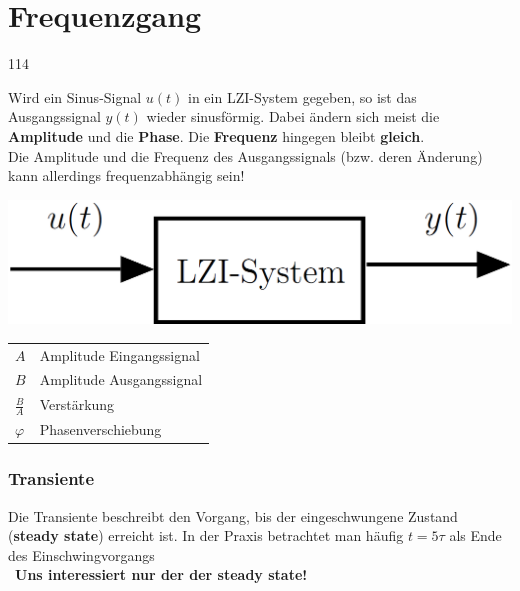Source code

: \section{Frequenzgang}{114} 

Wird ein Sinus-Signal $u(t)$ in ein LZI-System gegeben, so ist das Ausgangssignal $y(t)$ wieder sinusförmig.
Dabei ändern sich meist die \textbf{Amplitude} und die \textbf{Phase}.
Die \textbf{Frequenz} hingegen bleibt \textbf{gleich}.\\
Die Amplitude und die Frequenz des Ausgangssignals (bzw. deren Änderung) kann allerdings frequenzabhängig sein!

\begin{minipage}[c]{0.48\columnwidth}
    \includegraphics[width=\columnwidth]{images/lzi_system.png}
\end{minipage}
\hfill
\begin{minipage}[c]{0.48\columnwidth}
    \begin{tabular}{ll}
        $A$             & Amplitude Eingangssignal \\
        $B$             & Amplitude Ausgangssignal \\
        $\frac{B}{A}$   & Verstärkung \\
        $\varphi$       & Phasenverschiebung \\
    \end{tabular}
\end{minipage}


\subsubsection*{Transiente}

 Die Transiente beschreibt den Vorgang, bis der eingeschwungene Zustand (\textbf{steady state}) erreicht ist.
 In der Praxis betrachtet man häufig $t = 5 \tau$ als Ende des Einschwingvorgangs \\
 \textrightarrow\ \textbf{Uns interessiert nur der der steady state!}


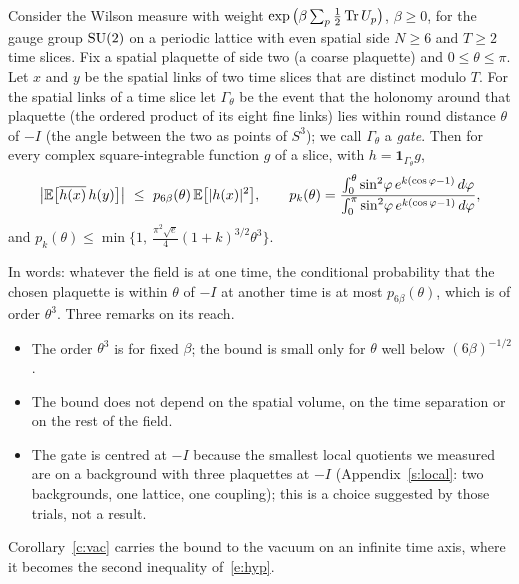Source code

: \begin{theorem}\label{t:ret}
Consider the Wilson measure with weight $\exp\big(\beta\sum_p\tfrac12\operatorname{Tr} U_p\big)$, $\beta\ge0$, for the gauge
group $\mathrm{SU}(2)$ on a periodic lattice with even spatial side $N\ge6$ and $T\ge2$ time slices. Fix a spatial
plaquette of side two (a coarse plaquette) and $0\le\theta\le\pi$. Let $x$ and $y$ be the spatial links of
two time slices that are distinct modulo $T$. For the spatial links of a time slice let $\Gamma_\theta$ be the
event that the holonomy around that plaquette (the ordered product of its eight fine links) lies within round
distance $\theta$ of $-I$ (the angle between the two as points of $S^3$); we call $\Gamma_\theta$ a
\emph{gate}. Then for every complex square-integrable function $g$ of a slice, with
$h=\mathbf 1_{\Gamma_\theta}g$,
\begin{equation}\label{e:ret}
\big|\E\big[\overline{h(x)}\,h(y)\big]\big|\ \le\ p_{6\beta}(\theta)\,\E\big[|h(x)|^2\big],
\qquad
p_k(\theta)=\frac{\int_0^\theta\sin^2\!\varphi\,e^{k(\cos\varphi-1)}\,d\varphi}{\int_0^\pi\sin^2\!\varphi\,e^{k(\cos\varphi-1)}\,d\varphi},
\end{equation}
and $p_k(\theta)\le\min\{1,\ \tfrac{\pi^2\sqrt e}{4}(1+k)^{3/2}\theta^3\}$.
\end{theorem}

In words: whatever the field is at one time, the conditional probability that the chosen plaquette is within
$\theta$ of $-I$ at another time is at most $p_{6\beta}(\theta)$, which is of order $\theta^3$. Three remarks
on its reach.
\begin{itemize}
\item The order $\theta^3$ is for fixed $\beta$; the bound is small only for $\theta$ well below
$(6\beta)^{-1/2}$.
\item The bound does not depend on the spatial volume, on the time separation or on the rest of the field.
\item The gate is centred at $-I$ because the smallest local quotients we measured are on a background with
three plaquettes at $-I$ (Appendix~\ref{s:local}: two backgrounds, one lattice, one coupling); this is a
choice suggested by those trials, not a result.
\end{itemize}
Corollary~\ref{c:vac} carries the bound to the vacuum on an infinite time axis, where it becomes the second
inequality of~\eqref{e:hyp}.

## Directions for this task
The answer must match the entries above line for line, with the pictures dropped.

## Task result
Source code

: \section{Frequenzgang}{114} 

Wird ein Sinus-Signal $u(t)$ in ein LZI-System gegeben, so ist das Ausgangssignal $y(t)$ wieder sinusförmig.
Dabei ändern sich meist die \textbf{Amplitude} und die \textbf{Phase}.
Die \textbf{Frequenz} hingegen bleibt \textbf{gleich}.\\
Die Amplitude und die Frequenz des Ausgangssignals (bzw. deren Änderung) kann allerdings frequenzabhängig sein!

\begin{minipage}[c]{0.48\columnwidth}
    \includegraphics[width=\columnwidth]{images/lzi_system.png}
\end{minipage}
\hfill
\begin{minipage}[c]{0.48\columnwidth}
    \begin{tabular}{ll}
        $A$             & Amplitude Eingangssignal \\
        $B$             & Amplitude Ausgangssignal \\
        $\frac{B}{A}$   & Verstärkung \\
        $\varphi$       & Phasenverschiebung \\
    \end{tabular}
\end{minipage}


\subsubsection*{Transiente}

 Die Transiente beschreibt den Vorgang, bis der eingeschwungene Zustand (\textbf{steady state}) erreicht ist.
 In der Praxis betrachtet man häufig $t = 5 \tau$ als Ende des Einschwingvorgangs \\
 \textrightarrow\ \textbf{Uns interessiert nur der der steady state!}


Source code

: \begin{theorem}\label{t:ret}
Consider the Wilson measure with weight $\exp\big(\beta\sum_p\tfrac12\operatorname{Tr} U_p\big)$, $\beta\ge0$, for the gauge
group $\mathrm{SU}(2)$ on a periodic lattice with even spatial side $N\ge6$ and $T\ge2$ time slices. Fix a spatial
plaquette of side two (a coarse plaquette) and $0\le\theta\le\pi$. Let $x$ and $y$ be the spatial links of
two time slices that are distinct modulo $T$. For the spatial links of a time slice let $\Gamma_\theta$ be the
event that the holonomy around that plaquette (the ordered product of its eight fine links) lies within round
distance $\theta$ of $-I$ (the angle between the two as points of $S^3$); we call $\Gamma_\theta$ a
\emph{gate}. Then for every complex square-integrable function $g$ of a slice, with
$h=\mathbf 1_{\Gamma_\theta}g$,
\begin{equation}\label{e:ret}
\big|\E\big[\overline{h(x)}\,h(y)\big]\big|\ \le\ p_{6\beta}(\theta)\,\E\big[|h(x)|^2\big],
\qquad
p_k(\theta)=\frac{\int_0^\theta\sin^2\!\varphi\,e^{k(\cos\varphi-1)}\,d\varphi}{\int_0^\pi\sin^2\!\varphi\,e^{k(\cos\varphi-1)}\,d\varphi},
\end{equation}
and $p_k(\theta)\le\min\{1,\ \tfrac{\pi^2\sqrt e}{4}(1+k)^{3/2}\theta^3\}$.
\end{theorem}

In words: whatever the field is at one time, the conditional probability that the chosen plaquette is within
$\theta$ of $-I$ at another time is at most $p_{6\beta}(\theta)$, which is of order $\theta^3$. Three remarks
on its reach.
\begin{itemize}
\item The order $\theta^3$ is for fixed $\beta$; the bound is small only for $\theta$ well below
$(6\beta)^{-1/2}$.
\item The bound does not depend on the spatial volume, on the time separation or on the rest of the field.
\item The gate is centred at $-I$ because the smallest local quotients we measured are on a background with
three plaquettes at $-I$ (Appendix~\ref{s:local}: two backgrounds, one lattice, one coupling); this is a
choice suggested by those trials, not a result.
\end{itemize}
Corollary~\ref{c:vac} carries the bound to the vacuum on an infinite time axis, where it becomes the second
inequality of~\eqref{e:hyp}.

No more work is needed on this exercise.